PROBLEM STATEMENT
Taking the lines below one at a time, count those with the string "different" and give the result alone.

(DATA FOR THIS EXERCISE begins)

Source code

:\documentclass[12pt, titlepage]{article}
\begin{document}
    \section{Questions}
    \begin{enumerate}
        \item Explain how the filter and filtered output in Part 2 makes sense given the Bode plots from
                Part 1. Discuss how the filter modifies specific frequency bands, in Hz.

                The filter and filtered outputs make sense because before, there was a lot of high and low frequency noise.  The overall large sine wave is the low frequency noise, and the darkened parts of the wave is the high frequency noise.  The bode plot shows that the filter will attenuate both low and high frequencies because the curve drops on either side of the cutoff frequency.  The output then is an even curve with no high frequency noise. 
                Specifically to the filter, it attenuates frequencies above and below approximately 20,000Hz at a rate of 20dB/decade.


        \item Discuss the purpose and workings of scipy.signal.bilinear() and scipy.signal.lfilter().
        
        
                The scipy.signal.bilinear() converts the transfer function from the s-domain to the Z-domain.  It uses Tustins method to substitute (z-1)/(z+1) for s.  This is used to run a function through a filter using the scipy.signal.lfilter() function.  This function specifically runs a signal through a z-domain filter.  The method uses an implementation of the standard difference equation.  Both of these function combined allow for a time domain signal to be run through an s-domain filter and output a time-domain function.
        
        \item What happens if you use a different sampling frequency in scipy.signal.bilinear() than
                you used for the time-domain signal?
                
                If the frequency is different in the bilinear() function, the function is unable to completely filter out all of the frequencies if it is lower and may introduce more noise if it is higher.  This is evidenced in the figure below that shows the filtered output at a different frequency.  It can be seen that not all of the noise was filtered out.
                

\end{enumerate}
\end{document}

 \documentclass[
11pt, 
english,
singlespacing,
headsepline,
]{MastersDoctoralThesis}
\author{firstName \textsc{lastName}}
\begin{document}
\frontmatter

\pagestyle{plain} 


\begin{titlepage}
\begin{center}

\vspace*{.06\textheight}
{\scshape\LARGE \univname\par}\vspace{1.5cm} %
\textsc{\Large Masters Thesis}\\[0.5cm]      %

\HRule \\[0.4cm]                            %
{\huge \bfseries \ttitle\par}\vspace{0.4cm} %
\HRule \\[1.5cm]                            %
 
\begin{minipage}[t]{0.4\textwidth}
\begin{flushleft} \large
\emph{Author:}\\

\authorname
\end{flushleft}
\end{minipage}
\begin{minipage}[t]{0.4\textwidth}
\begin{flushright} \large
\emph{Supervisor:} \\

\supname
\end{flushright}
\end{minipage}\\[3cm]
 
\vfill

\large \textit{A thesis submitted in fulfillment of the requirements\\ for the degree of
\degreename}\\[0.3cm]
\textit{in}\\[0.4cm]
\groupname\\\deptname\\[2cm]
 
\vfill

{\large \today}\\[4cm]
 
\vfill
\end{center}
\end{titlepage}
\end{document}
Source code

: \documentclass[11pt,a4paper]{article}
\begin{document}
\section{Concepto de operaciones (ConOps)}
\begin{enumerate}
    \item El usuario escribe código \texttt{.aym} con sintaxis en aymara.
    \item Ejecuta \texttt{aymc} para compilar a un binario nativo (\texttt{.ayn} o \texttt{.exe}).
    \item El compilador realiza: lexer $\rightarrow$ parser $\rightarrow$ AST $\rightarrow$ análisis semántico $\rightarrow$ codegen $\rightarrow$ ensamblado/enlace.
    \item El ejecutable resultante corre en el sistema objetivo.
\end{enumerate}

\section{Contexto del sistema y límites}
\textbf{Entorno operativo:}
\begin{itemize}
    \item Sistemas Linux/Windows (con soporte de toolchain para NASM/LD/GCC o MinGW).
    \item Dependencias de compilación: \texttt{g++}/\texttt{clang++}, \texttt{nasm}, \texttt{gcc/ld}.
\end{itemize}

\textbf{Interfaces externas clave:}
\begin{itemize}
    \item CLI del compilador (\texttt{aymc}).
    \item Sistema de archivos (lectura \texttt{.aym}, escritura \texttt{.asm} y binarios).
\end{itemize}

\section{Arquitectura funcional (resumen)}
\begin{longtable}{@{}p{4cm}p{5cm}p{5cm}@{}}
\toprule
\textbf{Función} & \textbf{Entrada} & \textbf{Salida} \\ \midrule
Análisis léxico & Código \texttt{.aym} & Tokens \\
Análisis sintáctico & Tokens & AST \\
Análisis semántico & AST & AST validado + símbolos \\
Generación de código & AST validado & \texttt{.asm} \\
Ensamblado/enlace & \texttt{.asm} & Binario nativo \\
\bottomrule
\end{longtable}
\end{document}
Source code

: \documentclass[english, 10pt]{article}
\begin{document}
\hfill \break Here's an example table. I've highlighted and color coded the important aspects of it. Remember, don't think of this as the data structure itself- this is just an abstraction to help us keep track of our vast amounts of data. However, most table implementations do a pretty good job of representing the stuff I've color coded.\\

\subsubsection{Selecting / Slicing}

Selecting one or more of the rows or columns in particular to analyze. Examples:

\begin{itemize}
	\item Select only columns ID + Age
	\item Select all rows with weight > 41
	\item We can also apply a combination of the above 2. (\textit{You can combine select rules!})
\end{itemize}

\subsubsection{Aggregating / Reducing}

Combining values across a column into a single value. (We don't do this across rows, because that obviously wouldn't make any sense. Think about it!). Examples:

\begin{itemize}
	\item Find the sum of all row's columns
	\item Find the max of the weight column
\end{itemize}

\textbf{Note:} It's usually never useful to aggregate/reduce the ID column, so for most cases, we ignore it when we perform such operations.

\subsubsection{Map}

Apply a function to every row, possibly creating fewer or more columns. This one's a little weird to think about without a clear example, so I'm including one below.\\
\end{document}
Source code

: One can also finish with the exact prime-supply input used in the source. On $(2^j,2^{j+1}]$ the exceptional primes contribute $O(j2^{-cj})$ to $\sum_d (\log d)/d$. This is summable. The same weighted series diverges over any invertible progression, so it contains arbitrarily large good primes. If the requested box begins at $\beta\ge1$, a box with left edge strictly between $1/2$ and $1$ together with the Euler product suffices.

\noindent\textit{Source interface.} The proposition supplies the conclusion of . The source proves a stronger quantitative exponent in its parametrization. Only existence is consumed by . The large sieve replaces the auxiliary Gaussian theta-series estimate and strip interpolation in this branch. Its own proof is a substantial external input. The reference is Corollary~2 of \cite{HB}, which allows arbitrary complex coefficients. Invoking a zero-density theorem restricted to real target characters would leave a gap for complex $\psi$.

(DATA FOR THIS EXERCISE ends)

RESPONSE TO THE EXERCISE
2